### Activity
Every line of the records below that has the word "Skill" should be copied.

### Material for the task
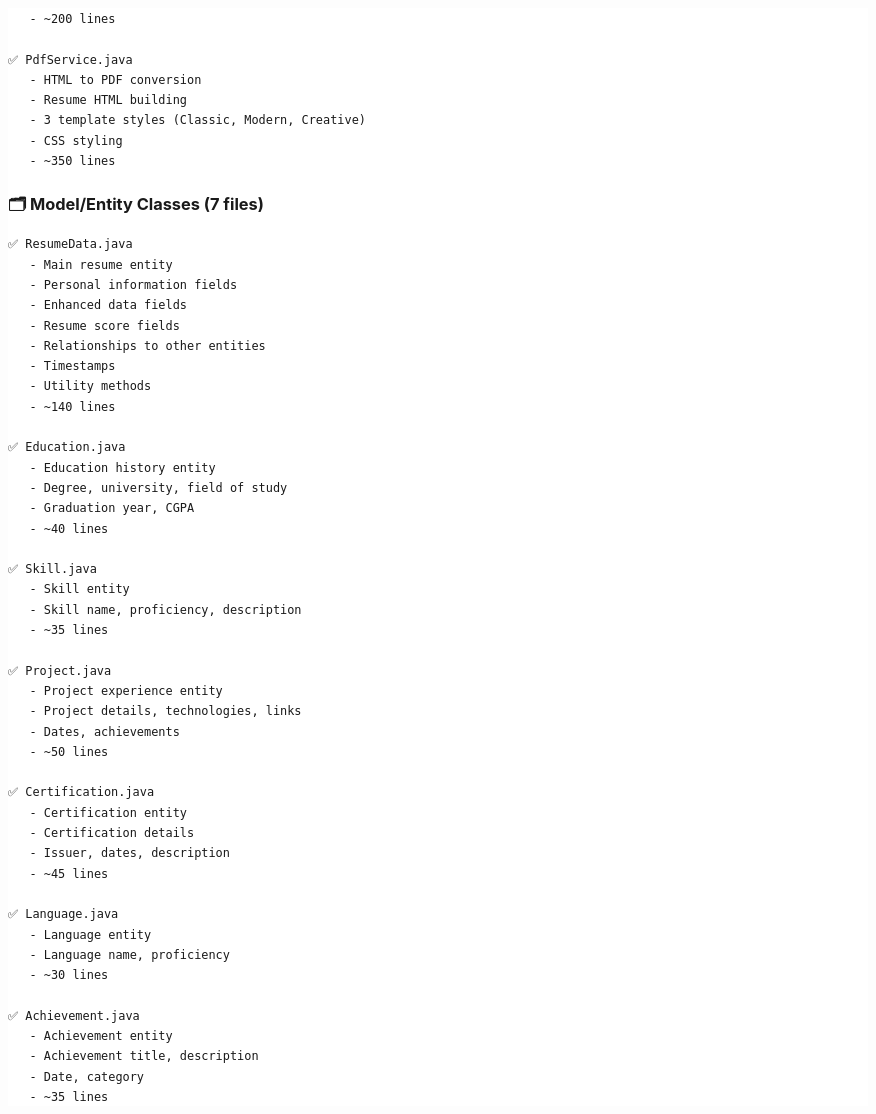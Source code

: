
 ```
   - ~200 lines

✅ PdfService.java
   - HTML to PDF conversion
   - Resume HTML building
   - 3 template styles (Classic, Modern, Creative)
   - CSS styling
   - ~350 lines
```

### 🗂️ Model/Entity Classes (7 files)
```
✅ ResumeData.java
   - Main resume entity
   - Personal information fields
   - Enhanced data fields
   - Resume score fields
   - Relationships to other entities
   - Timestamps
   - Utility methods
   - ~140 lines

✅ Education.java
   - Education history entity
   - Degree, university, field of study
   - Graduation year, CGPA
   - ~40 lines

✅ Skill.java
   - Skill entity
   - Skill name, proficiency, description
   - ~35 lines

✅ Project.java
   - Project experience entity
   - Project details, technologies, links
   - Dates, achievements
   - ~50 lines

✅ Certification.java
   - Certification entity
   - Certification details
   - Issuer, dates, description
   - ~45 lines

✅ Language.java
   - Language entity
   - Language name, proficiency
   - ~30 lines

✅ Achievement.java
   - Achievement entity
   - Achievement title, description
   - Date, category
   - ~35 lines
```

### Answer
✅ Skill.java
   - Skill entity
   - Skill name, proficiency, description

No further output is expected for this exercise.